■ Aim of the exercise
In the entries below, count every line containing "Hopkins". Return the number and nothing else.

■ Records to process

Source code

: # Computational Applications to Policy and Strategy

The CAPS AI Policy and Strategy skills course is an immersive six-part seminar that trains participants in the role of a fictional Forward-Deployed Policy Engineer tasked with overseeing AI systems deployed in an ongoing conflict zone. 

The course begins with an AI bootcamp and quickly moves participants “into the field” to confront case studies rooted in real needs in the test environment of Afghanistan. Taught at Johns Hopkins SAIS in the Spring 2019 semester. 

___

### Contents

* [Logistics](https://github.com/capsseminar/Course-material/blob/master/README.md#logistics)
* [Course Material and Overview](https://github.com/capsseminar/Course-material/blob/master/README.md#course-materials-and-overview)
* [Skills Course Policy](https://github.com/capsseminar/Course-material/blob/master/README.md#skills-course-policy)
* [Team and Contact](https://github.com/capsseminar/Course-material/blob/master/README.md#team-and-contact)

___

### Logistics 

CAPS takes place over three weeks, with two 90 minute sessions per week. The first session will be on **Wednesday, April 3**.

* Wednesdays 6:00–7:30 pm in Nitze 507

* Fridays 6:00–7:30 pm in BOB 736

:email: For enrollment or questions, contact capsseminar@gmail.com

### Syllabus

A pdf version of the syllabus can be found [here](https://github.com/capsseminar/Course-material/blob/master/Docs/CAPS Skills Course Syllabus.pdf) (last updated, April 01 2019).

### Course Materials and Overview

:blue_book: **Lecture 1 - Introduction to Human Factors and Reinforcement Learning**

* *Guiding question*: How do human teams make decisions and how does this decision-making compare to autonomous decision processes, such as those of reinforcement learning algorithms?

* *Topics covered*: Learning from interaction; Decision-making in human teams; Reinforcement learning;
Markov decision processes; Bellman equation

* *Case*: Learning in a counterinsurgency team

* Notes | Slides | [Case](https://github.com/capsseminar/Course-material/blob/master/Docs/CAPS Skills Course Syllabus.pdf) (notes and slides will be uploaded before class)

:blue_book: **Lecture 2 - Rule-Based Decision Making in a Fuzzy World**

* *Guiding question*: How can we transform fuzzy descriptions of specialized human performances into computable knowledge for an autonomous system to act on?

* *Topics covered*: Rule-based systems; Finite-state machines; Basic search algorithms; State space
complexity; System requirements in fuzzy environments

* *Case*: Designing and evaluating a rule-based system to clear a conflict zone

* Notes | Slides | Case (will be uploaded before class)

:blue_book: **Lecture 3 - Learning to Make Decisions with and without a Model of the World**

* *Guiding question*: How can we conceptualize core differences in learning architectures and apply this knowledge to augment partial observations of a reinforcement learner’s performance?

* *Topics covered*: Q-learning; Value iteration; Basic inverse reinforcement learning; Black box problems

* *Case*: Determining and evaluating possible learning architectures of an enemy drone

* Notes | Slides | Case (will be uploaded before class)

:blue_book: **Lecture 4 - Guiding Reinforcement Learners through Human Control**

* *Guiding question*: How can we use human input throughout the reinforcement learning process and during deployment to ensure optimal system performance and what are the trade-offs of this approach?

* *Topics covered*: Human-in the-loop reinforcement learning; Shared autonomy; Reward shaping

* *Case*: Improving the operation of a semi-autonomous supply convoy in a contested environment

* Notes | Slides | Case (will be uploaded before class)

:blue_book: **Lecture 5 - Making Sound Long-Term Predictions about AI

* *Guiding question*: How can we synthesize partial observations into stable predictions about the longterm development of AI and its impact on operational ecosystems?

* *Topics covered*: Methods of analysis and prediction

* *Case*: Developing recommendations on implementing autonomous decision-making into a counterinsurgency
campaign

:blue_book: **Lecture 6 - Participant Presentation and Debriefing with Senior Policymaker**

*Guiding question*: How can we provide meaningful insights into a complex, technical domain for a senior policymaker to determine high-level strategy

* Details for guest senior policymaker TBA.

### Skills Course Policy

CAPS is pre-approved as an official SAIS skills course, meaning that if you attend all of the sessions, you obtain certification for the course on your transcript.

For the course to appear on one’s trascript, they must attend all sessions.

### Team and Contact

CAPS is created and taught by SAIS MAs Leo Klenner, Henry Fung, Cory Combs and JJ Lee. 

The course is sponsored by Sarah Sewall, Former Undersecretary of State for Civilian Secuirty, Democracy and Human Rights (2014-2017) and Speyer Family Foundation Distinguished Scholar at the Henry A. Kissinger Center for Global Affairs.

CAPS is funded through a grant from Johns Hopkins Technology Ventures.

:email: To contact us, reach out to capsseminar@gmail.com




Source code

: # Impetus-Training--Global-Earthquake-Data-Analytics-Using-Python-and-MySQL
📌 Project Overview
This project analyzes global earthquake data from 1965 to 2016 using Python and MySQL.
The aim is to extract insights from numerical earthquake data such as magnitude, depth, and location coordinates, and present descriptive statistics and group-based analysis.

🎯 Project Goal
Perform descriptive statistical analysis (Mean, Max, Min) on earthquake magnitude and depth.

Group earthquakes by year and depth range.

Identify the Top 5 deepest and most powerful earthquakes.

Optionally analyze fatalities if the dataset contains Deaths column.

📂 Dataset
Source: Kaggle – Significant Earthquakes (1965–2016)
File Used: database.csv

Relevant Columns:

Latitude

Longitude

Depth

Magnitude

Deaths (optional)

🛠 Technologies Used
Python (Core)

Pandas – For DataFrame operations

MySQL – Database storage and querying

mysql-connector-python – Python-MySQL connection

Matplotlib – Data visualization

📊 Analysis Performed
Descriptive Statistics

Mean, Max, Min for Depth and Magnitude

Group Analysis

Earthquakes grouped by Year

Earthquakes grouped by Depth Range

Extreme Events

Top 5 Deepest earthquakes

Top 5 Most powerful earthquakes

■ Response box
2